L’hommage au rocher

Pour dominer l’univers naturel, l’homme occidental s’est séparé de lui. Cette attitude héroïque, agressive et conquérante à l’égard de l’environnement est bien illustrée par l’exemple dans l’art des jardins classiques (…) où la nature est soumise, déformée, violée, réduite et taillée de façon à devenir entièrement conforme à une géométrie et un dessin que lui impose l’homme. Dans une telle perspective, rigoureusement anthropocentrique, les formes et les motifs naturels, non façonnés de main d’homme, et dont la complexité mystérieuse ne reflète celle d’aucun cerveau, acquièrent automatiquement quelque chose de menaçant. Leur autonomie hermétique limite et met en question l’empire de l’esprit humain. Les Chinois, eux, avaient renoncé à dominer la nature afin de demeurer en communion avec elle. (…) On pense aussitôt au geste exemplaire de Mi Fu, représentant admirable et typique de l’esthétique chinoise à son point d’apogée (XIe siècle) : Mi, arrivant au poste de l’administration provinciale où il venait d’être nommé, mit ses vêtements de cour, mais au lieu de faire d’abord sa visite de courtoisie au préfet local, il alla présenter ses hommages à un rocher célèbre pour ses formes fantastiques.

Simon LEYS, La forêt en feu, in Essais sur la Chine, p.585-586

Ne rien faire … ?

Une façon de comprendre le « lâcher-prise », dans la perception chinoise de l’efficacité. C’est une approche féconde pour le travail musical, et singulièrement le travail vocal.

François JULLIEN, dans sa Conférence sur l’efficacité, p. 53, explicite ce qu’on doit entendre par le « non agir »:
Ne rien faire mais que rien ne soit pas fait, ou encore Ne rien faire de sorte que rien ne soit pas fait.

L’adresse

Où il est question de l’adresse :  à qui s’adresse mon cri ? à qui s’adresse ce geste de création, ce foisonnement de l’écriture, ce mouvement, ce pas de danse, cet élan du corps, cet envol de la voix, cette poussée du souffle ?

L’homme qui s’écrit/s’écrie: l’homophonie n’est pas neutre. Et le cri, c’est bien plus que l’adresse à un public. Maurice CHAPPAZ écrit quelque part (A-Dieu-vat, p. 179), que l’homme qui écrit appelle sa mère aussi.

Il est curieux de noter que plusieurs auteurs, aussi différents que Chappaz, Vonnegut ou Lu Xun, pressentent une adresse similaire: celle qui va au public d’une seule personne.

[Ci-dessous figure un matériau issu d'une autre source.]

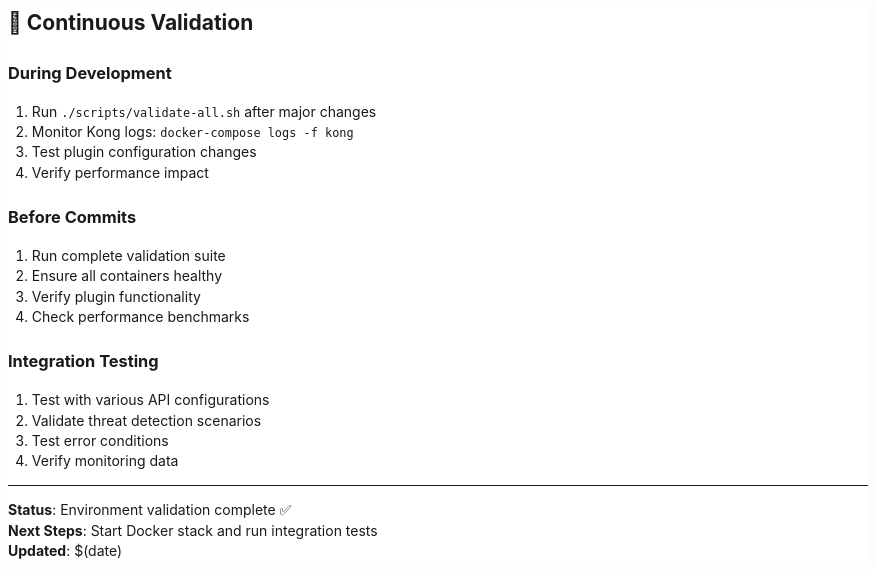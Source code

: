 ## 🔄 Continuous Validation

### During Development
1. Run `./scripts/validate-all.sh` after major changes
2. Monitor Kong logs: `docker-compose logs -f kong`
3. Test plugin configuration changes
4. Verify performance impact

### Before Commits
1. Run complete validation suite
2. Ensure all containers healthy
3. Verify plugin functionality
4. Check performance benchmarks

### Integration Testing
1. Test with various API configurations
2. Validate threat detection scenarios
3. Test error conditions
4. Verify monitoring data

---

**Status**: Environment validation complete ✅  
**Next Steps**: Start Docker stack and run integration tests  
**Updated**: $(date)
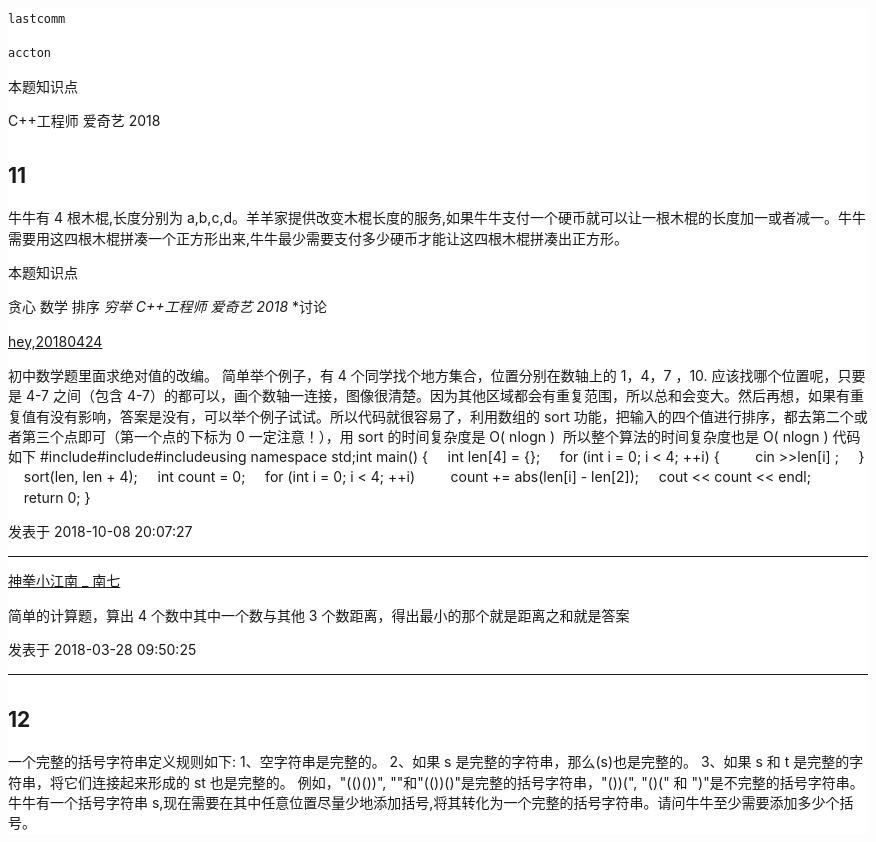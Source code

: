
 ```cpp
lastcomm
```

```cpp
accton
```

本题知识点

C++工程师 爱奇艺 2018

## 11

牛牛有 4 根木棍,长度分别为 a,b,c,d。羊羊家提供改变木棍长度的服务,如果牛牛支付一个硬币就可以让一根木棍的长度加一或者减一。牛牛需要用这四根木棍拼凑一个正方形出来,牛牛最少需要支付多少硬币才能让这四根木棍拼凑出正方形。

本题知识点

贪心 数学 排序 *穷举 C++工程师 爱奇艺 2018* *讨论

[hey,20180424](https://www.nowcoder.com/profile/5886477)

初中数学题里面求绝对值的改编。 简单举个例子，有 4 个同学找个地方集合，位置分别在数轴上的 1，4，7 ，10\. 应该找哪个位置呢，只要是 4-7 之间（包含 4-7）的都可以，画个数轴一连接，图像很清楚。因为其他区域都会有重复范围，所以总和会变大。然后再想，如果有重复值有没有影响，答案是没有，可以举个例子试试。所以代码就很容易了，利用数组的 sort 功能，把输入的四个值进行排序，都去第二个或者第三个点即可（第一个点的下标为 0 一定注意！），用 sort 的时间复杂度是 O( nlogn )  所以整个算法的时间复杂度也是 O( nlogn ) 代码如下 #include<iostream>#include<cmath>#include<algorithm>using namespace std;int main() {
    int len[4] = {};
    for (int i = 0; i < 4; ++i) {
        cin >>len[i] ;
    }
    sort(len, len + 4);
    int count = 0;
    for (int i = 0; i < 4; ++i)
        count += abs(len[i] - len[2]);
    cout << count << endl;
    return 0;
}

发表于 2018-10-08 20:07:27

* * *

[神拳小江南 _ 南七](https://www.nowcoder.com/profile/2872795)

简单的计算题，算出 4 个数中其中一个数与其他 3 个数距离，得出最小的那个就是距离之和就是答案

发表于 2018-03-28 09:50:25

* * *

## 12

一个完整的括号字符串定义规则如下:
1、空字符串是完整的。
2、如果 s 是完整的字符串，那么(s)也是完整的。
3、如果 s 和 t 是完整的字符串，将它们连接起来形成的 st 也是完整的。
例如，"(()())", ""和"(())()"是完整的括号字符串，"())(", "()(" 和 ")"是不完整的括号字符串。
牛牛有一个括号字符串 s,现在需要在其中任意位置尽量少地添加括号,将其转化为一个完整的括号字符串。请问牛牛至少需要添加多少个括号。
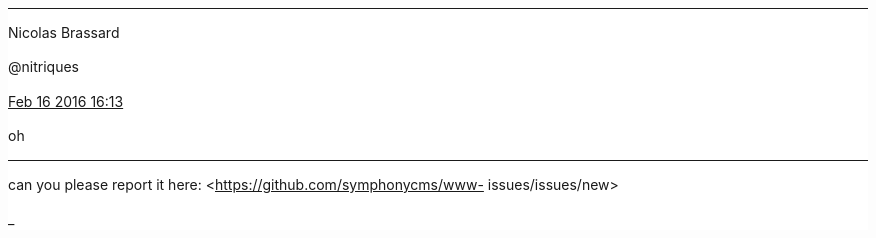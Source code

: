 __ __

Nicolas Brassard

@nitriques

[Feb 16 2016
16:13](https://gitter.im/symphonycms/symphony-2?at=56c34abc86118f5874d31258 ""
)

oh

__ __

can you please report it here: <https://github.com/symphonycms/www-
issues/issues/new>

_

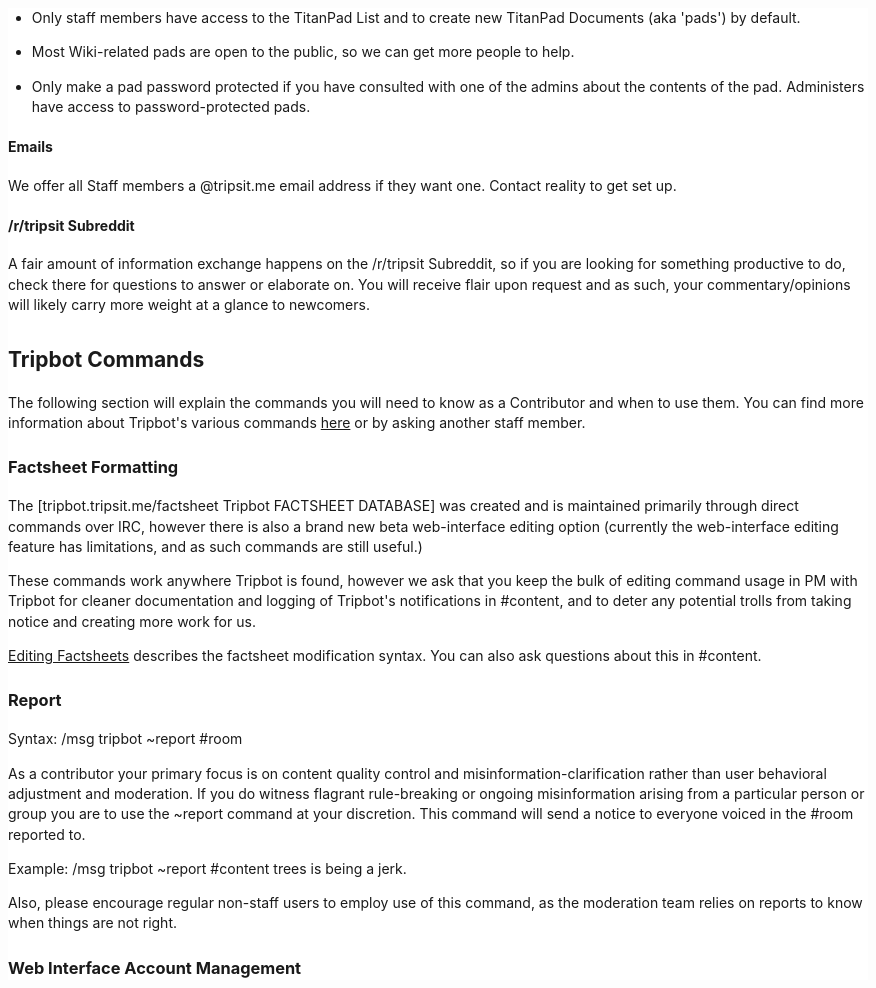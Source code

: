 * Only staff members have access to the TitanPad List and to create new TitanPad Documents (aka 'pads') by default. 

* Most Wiki-related pads are open to the public, so we can get more people to help. 

* Only make a pad password protected if you have consulted with one of the admins about the contents of the pad. Administers have access to password-protected pads. 

#### Emails

We offer all Staff members a @tripsit.me email address if they want one. Contact reality to get set up. 

#### /r/tripsit Subreddit

A fair amount of information exchange happens on the /r/tripsit Subreddit, so if you are looking for something productive to do, check there for questions to answer or elaborate on. You will receive flair upon request and as such, your commentary/opinions will likely carry more weight at a glance to newcomers. 

## Tripbot Commands

The following section will explain the commands you will need to know as a Contributor and when to use them. You can find more information about Tripbot's various commands [here](http://wiki.tripsit.me/wiki/List_of_IRC_bot_commands) or by asking another staff member.

### Factsheet Formatting

The [tripbot.tripsit.me/factsheet Tripbot FACTSHEET DATABASE] was created and is maintained primarily through direct commands over IRC, however there is also a brand new beta web-interface editing option (currently the web-interface editing feature has limitations, and as such commands are still useful.) 

These commands work anywhere Tripbot is found, however we ask that you keep the bulk of editing command usage in PM with Tripbot for cleaner documentation and logging of Tripbot's notifications in #content, and to deter any potential trolls from taking notice and creating more work for us. 

[Editing Factsheets](/en/editing-factsheets) describes the factsheet modification syntax. You can also ask questions about this in #content. 

### Report

Syntax: /msg tripbot ~report #room <user> <report-message>

As a contributor your primary focus is on content quality control and misinformation-clarification rather than user behavioral adjustment and moderation. If you do witness flagrant rule-breaking or ongoing misinformation arising from a particular person or group you are to use the ~report command at your discretion. This command will send a notice to everyone voiced in the #room reported to.

Example: /msg tripbot ~report #content trees is being a jerk. 

Also, please encourage regular non-staff users to employ use of this command, as the moderation team relies on reports to know when things are not right. 

### Web Interface Account Management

Je soupçonne que toute création qui possède une unité vraie et une harmonie bien à elle est le fait d’un artiste ou d’un inventeur qui a dans sa tête une personne bien précise qui lui sert de public.

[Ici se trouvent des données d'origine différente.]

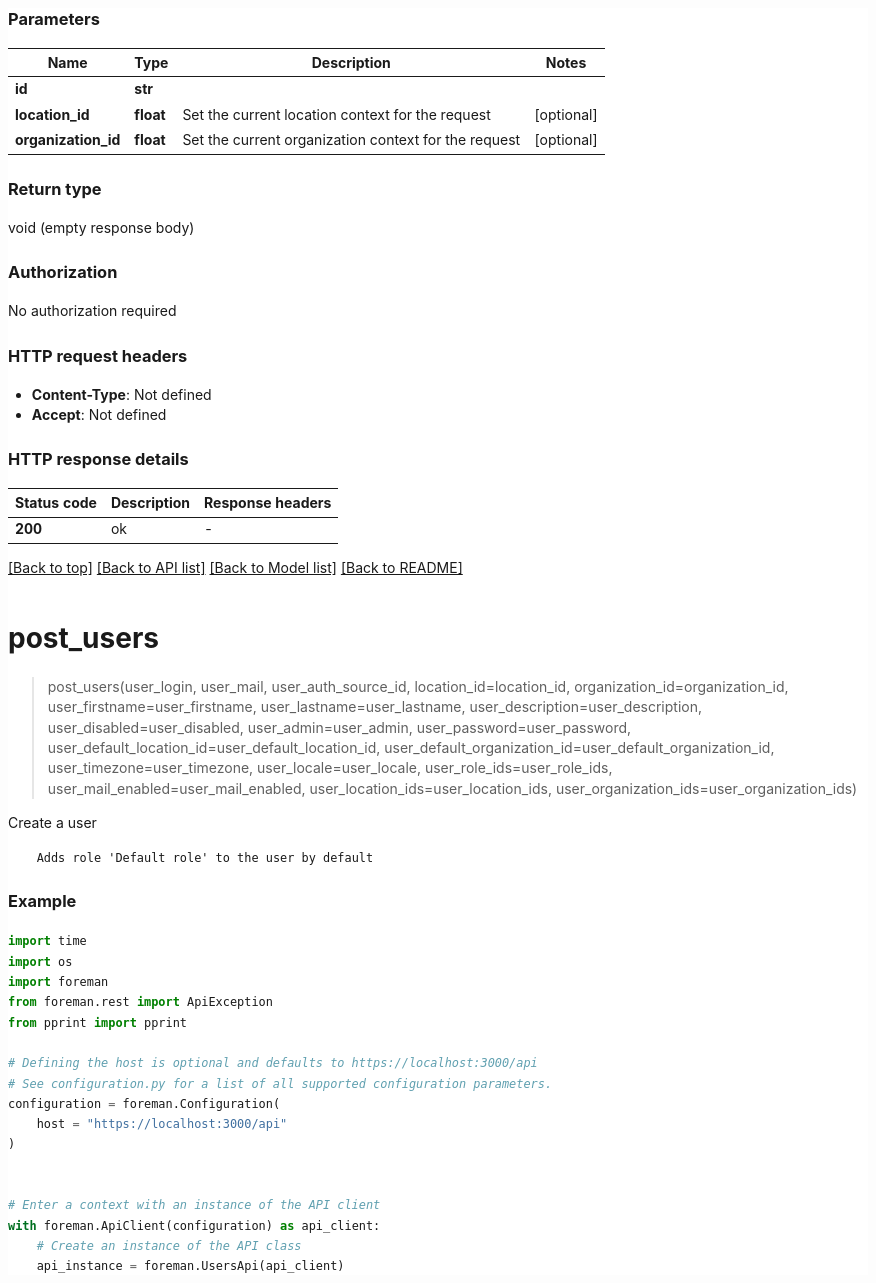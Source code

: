 

### Parameters


Name | Type | Description  | Notes
------------- | ------------- | ------------- | -------------
 **id** | **str**|  | 
 **location_id** | **float**| Set the current location context for the request | [optional] 
 **organization_id** | **float**| Set the current organization context for the request | [optional] 

### Return type

void (empty response body)

### Authorization

No authorization required

### HTTP request headers

 - **Content-Type**: Not defined
 - **Accept**: Not defined

### HTTP response details

| Status code | Description | Response headers |
|-------------|-------------|------------------|
**200** | ok |  -  |

[[Back to top]](#) [[Back to API list]](../README.md#documentation-for-api-endpoints) [[Back to Model list]](../README.md#documentation-for-models) [[Back to README]](../README.md)

# **post_users**
> post_users(user_login, user_mail, user_auth_source_id, location_id=location_id, organization_id=organization_id, user_firstname=user_firstname, user_lastname=user_lastname, user_description=user_description, user_disabled=user_disabled, user_admin=user_admin, user_password=user_password, user_default_location_id=user_default_location_id, user_default_organization_id=user_default_organization_id, user_timezone=user_timezone, user_locale=user_locale, user_role_ids=user_role_ids, user_mail_enabled=user_mail_enabled, user_location_ids=user_location_ids, user_organization_ids=user_organization_ids)

Create a user

        Adds role 'Default role' to the user by default 

### Example


```python
import time
import os
import foreman
from foreman.rest import ApiException
from pprint import pprint

# Defining the host is optional and defaults to https://localhost:3000/api
# See configuration.py for a list of all supported configuration parameters.
configuration = foreman.Configuration(
    host = "https://localhost:3000/api"
)


# Enter a context with an instance of the API client
with foreman.ApiClient(configuration) as api_client:
    # Create an instance of the API class
    api_instance = foreman.UsersApi(api_client)
```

Kurt VONNEGUT, Le cri de l’engoulevent, p.24

La création, même quand elle n’est qu’un épanchement du coeur, souhaite se trouver une audience. La création est sociale par définition même. Mais elle peut fort bien se contenter d’un seul lecteur : un vieil ami, une amante. (LU XUN, cité par Simon LEYS, in Écrits sur la Chine, p. 715)

Le palais du lecteur

Le palais du lecteur est plus durablement bâti que tout autre. Il survit aux peuples, aux civilisations, aux religions, à la langue elle-même. (…) Le portail demeure ouvert sur le monde magique. Je crois avoir déjà mentionné quelque part ce sage chinois qui attendait, dans une queue de condamnés, le moment de son exécution, plongé dans un livre, tandis qu’en tête de file, les chefs tombaient. Tout en suivant le mouvement, il s’était absorbé dans son texte comme Archimède dans ses cercles — un Occidental, ému par ce spectacle, obtint sa grâce. Le sage le remercia courtoisement, referma son livre et quitta sans le moindre signe de surprise le lieu d’exécution. Le plus souvent, le lecteur est distrait, non qu’il soit de force à résister au monde, mais parce qu’il le prend moins qu’un autre au sérieux.